What the task asks:
Please retype the records below exactly, leaving out any pictures.

Data shown:
+===+

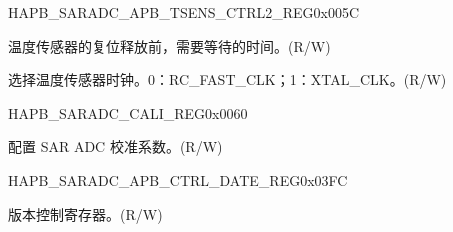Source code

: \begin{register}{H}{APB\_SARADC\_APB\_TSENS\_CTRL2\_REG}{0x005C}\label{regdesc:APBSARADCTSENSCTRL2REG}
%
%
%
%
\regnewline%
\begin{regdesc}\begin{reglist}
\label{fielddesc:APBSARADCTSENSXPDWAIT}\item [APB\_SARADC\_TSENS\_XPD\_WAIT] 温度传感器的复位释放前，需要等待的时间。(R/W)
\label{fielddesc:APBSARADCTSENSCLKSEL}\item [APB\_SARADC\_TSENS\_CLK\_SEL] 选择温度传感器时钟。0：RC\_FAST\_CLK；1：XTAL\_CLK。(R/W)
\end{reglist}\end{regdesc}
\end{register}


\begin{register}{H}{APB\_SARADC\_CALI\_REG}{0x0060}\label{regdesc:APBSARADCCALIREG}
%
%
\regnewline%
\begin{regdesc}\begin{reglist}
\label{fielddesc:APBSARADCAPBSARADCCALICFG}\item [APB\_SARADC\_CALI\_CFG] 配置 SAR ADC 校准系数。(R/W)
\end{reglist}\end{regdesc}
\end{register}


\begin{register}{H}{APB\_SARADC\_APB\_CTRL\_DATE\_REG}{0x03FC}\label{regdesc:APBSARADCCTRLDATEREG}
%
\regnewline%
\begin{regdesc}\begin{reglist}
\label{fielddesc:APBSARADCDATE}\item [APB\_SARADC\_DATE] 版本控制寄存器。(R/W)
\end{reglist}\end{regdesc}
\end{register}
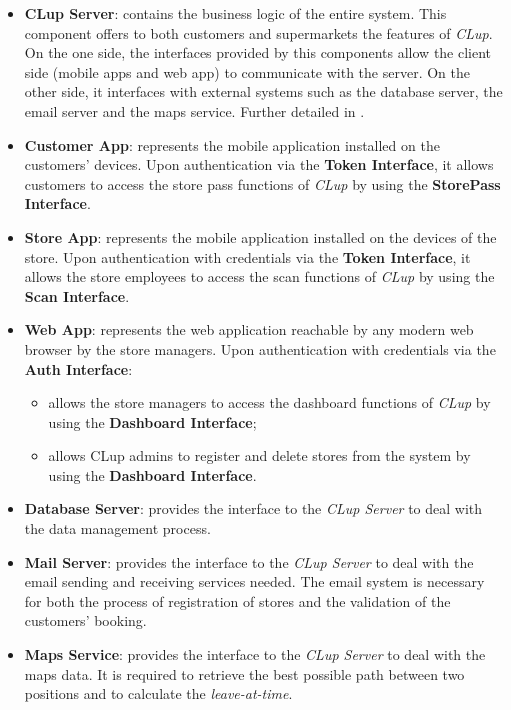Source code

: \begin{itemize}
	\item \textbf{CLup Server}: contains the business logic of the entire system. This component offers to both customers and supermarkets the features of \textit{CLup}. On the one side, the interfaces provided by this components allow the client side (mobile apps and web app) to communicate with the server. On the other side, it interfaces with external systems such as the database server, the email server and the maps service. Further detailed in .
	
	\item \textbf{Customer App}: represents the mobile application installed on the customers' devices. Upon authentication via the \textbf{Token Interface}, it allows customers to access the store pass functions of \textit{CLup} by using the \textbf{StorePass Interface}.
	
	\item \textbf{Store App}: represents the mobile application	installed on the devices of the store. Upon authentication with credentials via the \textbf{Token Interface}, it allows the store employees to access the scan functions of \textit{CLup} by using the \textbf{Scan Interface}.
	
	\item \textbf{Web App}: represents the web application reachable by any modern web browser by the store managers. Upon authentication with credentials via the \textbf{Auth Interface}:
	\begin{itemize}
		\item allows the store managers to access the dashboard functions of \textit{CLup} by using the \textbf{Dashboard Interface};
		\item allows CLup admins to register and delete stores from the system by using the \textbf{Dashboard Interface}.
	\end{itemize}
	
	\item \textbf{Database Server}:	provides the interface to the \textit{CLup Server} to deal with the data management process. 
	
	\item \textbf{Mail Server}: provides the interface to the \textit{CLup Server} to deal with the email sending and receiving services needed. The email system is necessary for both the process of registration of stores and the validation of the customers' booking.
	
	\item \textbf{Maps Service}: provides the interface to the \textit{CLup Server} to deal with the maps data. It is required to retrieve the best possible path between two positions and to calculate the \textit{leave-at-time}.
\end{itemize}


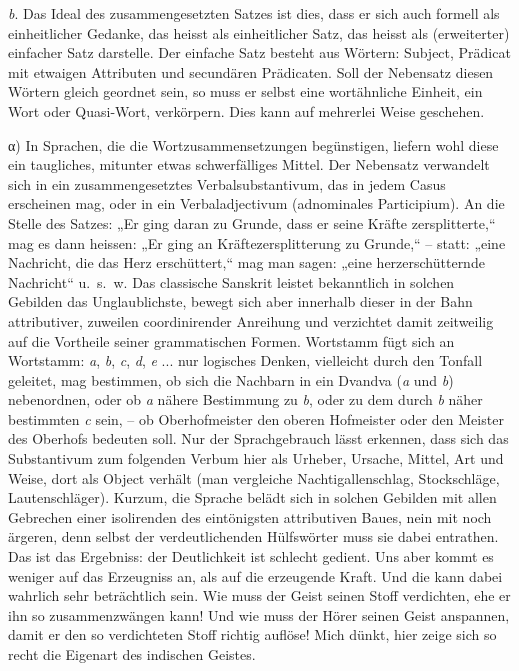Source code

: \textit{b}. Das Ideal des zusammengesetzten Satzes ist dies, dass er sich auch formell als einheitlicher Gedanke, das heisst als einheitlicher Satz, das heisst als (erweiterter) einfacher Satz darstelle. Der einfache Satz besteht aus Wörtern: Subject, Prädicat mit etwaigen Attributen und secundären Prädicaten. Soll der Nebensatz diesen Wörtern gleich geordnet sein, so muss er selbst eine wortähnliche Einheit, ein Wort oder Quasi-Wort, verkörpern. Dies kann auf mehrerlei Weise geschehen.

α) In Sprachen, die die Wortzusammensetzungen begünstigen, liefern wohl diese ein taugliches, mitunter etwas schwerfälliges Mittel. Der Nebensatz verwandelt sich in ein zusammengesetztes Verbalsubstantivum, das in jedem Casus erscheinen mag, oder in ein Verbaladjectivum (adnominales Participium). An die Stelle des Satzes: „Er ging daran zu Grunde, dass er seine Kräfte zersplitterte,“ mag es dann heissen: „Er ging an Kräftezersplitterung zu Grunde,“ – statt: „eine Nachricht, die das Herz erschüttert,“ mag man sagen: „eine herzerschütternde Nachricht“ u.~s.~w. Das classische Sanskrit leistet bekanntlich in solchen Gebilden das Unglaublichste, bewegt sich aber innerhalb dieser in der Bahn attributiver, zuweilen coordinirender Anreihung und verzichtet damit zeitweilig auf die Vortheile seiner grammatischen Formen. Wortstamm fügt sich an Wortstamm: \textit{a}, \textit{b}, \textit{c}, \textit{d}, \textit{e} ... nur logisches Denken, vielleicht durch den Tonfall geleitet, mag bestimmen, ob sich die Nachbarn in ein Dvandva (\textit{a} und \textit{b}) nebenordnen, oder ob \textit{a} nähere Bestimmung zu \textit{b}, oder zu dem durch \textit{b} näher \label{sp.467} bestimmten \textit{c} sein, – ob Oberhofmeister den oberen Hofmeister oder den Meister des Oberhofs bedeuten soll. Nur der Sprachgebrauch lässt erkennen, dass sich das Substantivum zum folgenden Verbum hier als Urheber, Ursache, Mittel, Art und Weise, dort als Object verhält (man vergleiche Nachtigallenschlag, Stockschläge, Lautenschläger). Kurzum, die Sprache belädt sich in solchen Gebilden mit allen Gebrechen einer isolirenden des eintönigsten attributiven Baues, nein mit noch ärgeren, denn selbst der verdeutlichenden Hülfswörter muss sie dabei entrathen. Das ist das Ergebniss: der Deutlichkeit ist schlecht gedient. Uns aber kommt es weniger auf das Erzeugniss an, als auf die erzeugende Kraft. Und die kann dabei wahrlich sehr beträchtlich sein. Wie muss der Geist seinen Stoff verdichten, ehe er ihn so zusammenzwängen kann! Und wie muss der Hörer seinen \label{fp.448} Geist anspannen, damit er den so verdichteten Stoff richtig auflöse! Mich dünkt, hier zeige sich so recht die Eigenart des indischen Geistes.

+===+

Task solution:
Source code

: \begin{register}{H}{APB\_SARADC\_APB\_TSENS\_CTRL2\_REG}{0x005C}\label{regdesc:APBSARADCTSENSCTRL2REG}
%
%
%
%
\regnewline%
\begin{regdesc}\begin{reglist}
\label{fielddesc:APBSARADCTSENSXPDWAIT}\item [APB\_SARADC\_TSENS\_XPD\_WAIT] 温度传感器的复位释放前，需要等待的时间。(R/W)
\label{fielddesc:APBSARADCTSENSCLKSEL}\item [APB\_SARADC\_TSENS\_CLK\_SEL] 选择温度传感器时钟。0：RC\_FAST\_CLK；1：XTAL\_CLK。(R/W)
\end{reglist}\end{regdesc}
\end{register}


\begin{register}{H}{APB\_SARADC\_CALI\_REG}{0x0060}\label{regdesc:APBSARADCCALIREG}
%
%
\regnewline%
\begin{regdesc}\begin{reglist}
\label{fielddesc:APBSARADCAPBSARADCCALICFG}\item [APB\_SARADC\_CALI\_CFG] 配置 SAR ADC 校准系数。(R/W)
\end{reglist}\end{regdesc}
\end{register}


\begin{register}{H}{APB\_SARADC\_APB\_CTRL\_DATE\_REG}{0x03FC}\label{regdesc:APBSARADCCTRLDATEREG}
%
\regnewline%
\begin{regdesc}\begin{reglist}
\label{fielddesc:APBSARADCDATE}\item [APB\_SARADC\_DATE] 版本控制寄存器。(R/W)
\end{reglist}\end{regdesc}
\end{register}
Source code

: \begin{itemize}
	\item \textbf{CLup Server}: contains the business logic of the entire system. This component offers to both customers and supermarkets the features of \textit{CLup}. On the one side, the interfaces provided by this components allow the client side (mobile apps and web app) to communicate with the server. On the other side, it interfaces with external systems such as the database server, the email server and the maps service. Further detailed in .
	
	\item \textbf{Customer App}: represents the mobile application installed on the customers' devices. Upon authentication via the \textbf{Token Interface}, it allows customers to access the store pass functions of \textit{CLup} by using the \textbf{StorePass Interface}.
	
	\item \textbf{Store App}: represents the mobile application	installed on the devices of the store. Upon authentication with credentials via the \textbf{Token Interface}, it allows the store employees to access the scan functions of \textit{CLup} by using the \textbf{Scan Interface}.
	
	\item \textbf{Web App}: represents the web application reachable by any modern web browser by the store managers. Upon authentication with credentials via the \textbf{Auth Interface}:
	\begin{itemize}
		\item allows the store managers to access the dashboard functions of \textit{CLup} by using the \textbf{Dashboard Interface};
		\item allows CLup admins to register and delete stores from the system by using the \textbf{Dashboard Interface}.
	\end{itemize}
	
	\item \textbf{Database Server}:	provides the interface to the \textit{CLup Server} to deal with the data management process. 
	
	\item \textbf{Mail Server}: provides the interface to the \textit{CLup Server} to deal with the email sending and receiving services needed. The email system is necessary for both the process of registration of stores and the validation of the customers' booking.
	
	\item \textbf{Maps Service}: provides the interface to the \textit{CLup Server} to deal with the maps data. It is required to retrieve the best possible path between two positions and to calculate the \textit{leave-at-time}.
\end{itemize}


Source code

: \textit{b}. Das Ideal des zusammengesetzten Satzes ist dies, dass er sich auch formell als einheitlicher Gedanke, das heisst als einheitlicher Satz, das heisst als (erweiterter) einfacher Satz darstelle. Der einfache Satz besteht aus Wörtern: Subject, Prädicat mit etwaigen Attributen und secundären Prädicaten. Soll der Nebensatz diesen Wörtern gleich geordnet sein, so muss er selbst eine wortähnliche Einheit, ein Wort oder Quasi-Wort, verkörpern. Dies kann auf mehrerlei Weise geschehen.

α) In Sprachen, die die Wortzusammensetzungen begünstigen, liefern wohl diese ein taugliches, mitunter etwas schwerfälliges Mittel. Der Nebensatz verwandelt sich in ein zusammengesetztes Verbalsubstantivum, das in jedem Casus erscheinen mag, oder in ein Verbaladjectivum (adnominales Participium). An die Stelle des Satzes: „Er ging daran zu Grunde, dass er seine Kräfte zersplitterte,“ mag es dann heissen: „Er ging an Kräftezersplitterung zu Grunde,“ – statt: „eine Nachricht, die das Herz erschüttert,“ mag man sagen: „eine herzerschütternde Nachricht“ u.~s.~w. Das classische Sanskrit leistet bekanntlich in solchen Gebilden das Unglaublichste, bewegt sich aber innerhalb dieser in der Bahn attributiver, zuweilen coordinirender Anreihung und verzichtet damit zeitweilig auf die Vortheile seiner grammatischen Formen. Wortstamm fügt sich an Wortstamm: \textit{a}, \textit{b}, \textit{c}, \textit{d}, \textit{e} ... nur logisches Denken, vielleicht durch den Tonfall geleitet, mag bestimmen, ob sich die Nachbarn in ein Dvandva (\textit{a} und \textit{b}) nebenordnen, oder ob \textit{a} nähere Bestimmung zu \textit{b}, oder zu dem durch \textit{b} näher \label{sp.467} bestimmten \textit{c} sein, – ob Oberhofmeister den oberen Hofmeister oder den Meister des Oberhofs bedeuten soll. Nur der Sprachgebrauch lässt erkennen, dass sich das Substantivum zum folgenden Verbum hier als Urheber, Ursache, Mittel, Art und Weise, dort als Object verhält (man vergleiche Nachtigallenschlag, Stockschläge, Lautenschläger). Kurzum, die Sprache belädt sich in solchen Gebilden mit allen Gebrechen einer isolirenden des eintönigsten attributiven Baues, nein mit noch ärgeren, denn selbst der verdeutlichenden Hülfswörter muss sie dabei entrathen. Das ist das Ergebniss: der Deutlichkeit ist schlecht gedient. Uns aber kommt es weniger auf das Erzeugniss an, als auf die erzeugende Kraft. Und die kann dabei wahrlich sehr beträchtlich sein. Wie muss der Geist seinen Stoff verdichten, ehe er ihn so zusammenzwängen kann! Und wie muss der Hörer seinen \label{fp.448} Geist anspannen, damit er den so verdichteten Stoff richtig auflöse! Mich dünkt, hier zeige sich so recht die Eigenart des indischen Geistes.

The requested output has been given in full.